§ **Problem to solve**:
For this task, output every entry below exactly and omit the pictures.

§ **Source data**:
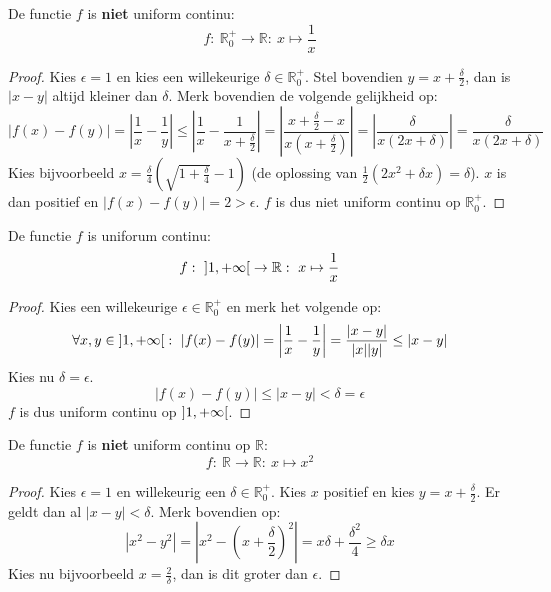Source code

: \documentclass[main.tex]{subfiles}
\begin{document}
\begin{tvb}
  De functie $f$ is \textbf{niet} uniform continu:
  \[ f:\ \mathbb{R}_{0}^{+} \rightarrow \mathbb{R}:\ x \mapsto \frac{1}{x} \]

  \begin{proof}
    Kies $\epsilon = 1$ en kies een willekeurige $\delta \in \mathbb{R}_{0}^{+}$.
    Stel bovendien $y = x + \frac{\delta}{2}$, dan is $|x-y|$ altijd kleiner dan $\delta$.
    Merk bovendien de volgende gelijkheid op:
    \[ |f(x)-f(y)| = \left| \frac{1}{x} - \frac{1}{y} \right| \le \left| \frac{1}{x} - \frac{1}{x + \frac{\delta}{2}} \right| = \left| \frac{x+\frac{\delta}{2}-x}{x(x+\frac{\delta}{2})}\right| = \left| \frac{\delta}{x(2x+\delta)} \right| = \frac{\delta}{x(2x+\delta)} \]
    Kies bijvoorbeeld $x = \frac{\delta}{4}\left(\sqrt{1+\frac{\delta}{4}}-1\right)$ (de oplossing van $\frac{1}{2}(2x^{2}+\delta x) = \delta$).
    $x$ is dan positief en $|f(x)-f(y)| = 2 > \epsilon$.
    $f$ is dus niet uniform continu op $\mathbb{R}_{0}^{+}$.
  \end{proof}
\end{tvb}

\begin{vb}
  De functie $f$ is uniforum continu:
  \[ f:\ \interval[open]{1}{+\infty} \rightarrow \mathbb{R}:\ x \mapsto \frac{1}{x} \]
    \begin{figure}[H]
      \centering
    \end{figure}

    \begin{proof}
      Kies een willekeurige $\epsilon \in \mathbb{R}_{0}^{+}$ en merk het volgende op:
      \[ \forall x,y \in \interval[open]{1}{+\infty}:\ |f(x)-f(y)| = \left|\frac{1}{x}- \frac{1}{y}\right| = \frac{|x-y|}{|x||y|} \le |x-y| \]
      Kies nu $\delta = \epsilon$.
      \[ |f(x)-f(y)| \le |x-y| < \delta = \epsilon \]
      $f$ is dus uniform continu op $\interval[open]{1}{+\infty}$.
    \end{proof}
\end{vb}


\begin{tvb}
  De functie $f$ is \textbf{niet} uniform continu op $\mathbb{R}$:
  \[ f:\ \mathbb{R} \rightarrow \mathbb{R}:\ x \mapsto x^{2}\]

  \begin{proof}
    Kies $\epsilon = 1$ en willekeurig een $\delta \in \mathbb{R}_{0}^{+}$.
    Kies $x$ positief en kies $y= x+\frac{\delta}{2}$.
    Er geldt dan al $|x-y|<\delta$.
    Merk bovendien op:
    \[ |x^{2}-y^{2}| = |x^{2}-\left(x+\frac{\delta}{2}\right)^{2}| = x\delta + \frac{\delta^{2}}{4} \ge \delta x \]
    Kies nu bijvoorbeeld $x=\frac{2}{\delta}$, dan is dit groter dan $\epsilon$.
  \end{proof}
\end{tvb}
\end{document}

§ **Answer to this problem**:
Source code

: \documentclass[main.tex]{subfiles}
\begin{document}
\begin{tvb}
  De functie $f$ is \textbf{niet} uniform continu:
  \[ f:\ \mathbb{R}_{0}^{+} \rightarrow \mathbb{R}:\ x \mapsto \frac{1}{x} \]

  \begin{proof}
    Kies $\epsilon = 1$ en kies een willekeurige $\delta \in \mathbb{R}_{0}^{+}$.
    Stel bovendien $y = x + \frac{\delta}{2}$, dan is $|x-y|$ altijd kleiner dan $\delta$.
    Merk bovendien de volgende gelijkheid op:
    \[ |f(x)-f(y)| = \left| \frac{1}{x} - \frac{1}{y} \right| \le \left| \frac{1}{x} - \frac{1}{x + \frac{\delta}{2}} \right| = \left| \frac{x+\frac{\delta}{2}-x}{x(x+\frac{\delta}{2})}\right| = \left| \frac{\delta}{x(2x+\delta)} \right| = \frac{\delta}{x(2x+\delta)} \]
    Kies bijvoorbeeld $x = \frac{\delta}{4}\left(\sqrt{1+\frac{\delta}{4}}-1\right)$ (de oplossing van $\frac{1}{2}(2x^{2}+\delta x) = \delta$).
    $x$ is dan positief en $|f(x)-f(y)| = 2 > \epsilon$.
    $f$ is dus niet uniform continu op $\mathbb{R}_{0}^{+}$.
  \end{proof}
\end{tvb}

\begin{vb}
  De functie $f$ is uniforum continu:
  \[ f:\ \interval[open]{1}{+\infty} \rightarrow \mathbb{R}:\ x \mapsto \frac{1}{x} \]
    \begin{figure}[H]
      \centering
    \end{figure}

    \begin{proof}
      Kies een willekeurige $\epsilon \in \mathbb{R}_{0}^{+}$ en merk het volgende op:
      \[ \forall x,y \in \interval[open]{1}{+\infty}:\ |f(x)-f(y)| = \left|\frac{1}{x}- \frac{1}{y}\right| = \frac{|x-y|}{|x||y|} \le |x-y| \]
      Kies nu $\delta = \epsilon$.
      \[ |f(x)-f(y)| \le |x-y| < \delta = \epsilon \]
      $f$ is dus uniform continu op $\interval[open]{1}{+\infty}$.
    \end{proof}
\end{vb}


\begin{tvb}
  De functie $f$ is \textbf{niet} uniform continu op $\mathbb{R}$:
  \[ f:\ \mathbb{R} \rightarrow \mathbb{R}:\ x \mapsto x^{2}\]

  \begin{proof}
    Kies $\epsilon = 1$ en willekeurig een $\delta \in \mathbb{R}_{0}^{+}$.
    Kies $x$ positief en kies $y= x+\frac{\delta}{2}$.
    Er geldt dan al $|x-y|<\delta$.
    Merk bovendien op:
    \[ |x^{2}-y^{2}| = |x^{2}-\left(x+\frac{\delta}{2}\right)^{2}| = x\delta + \frac{\delta^{2}}{4} \ge \delta x \]
    Kies nu bijvoorbeeld $x=\frac{2}{\delta}$, dan is dit groter dan $\epsilon$.
  \end{proof}
\end{tvb}
\end{document}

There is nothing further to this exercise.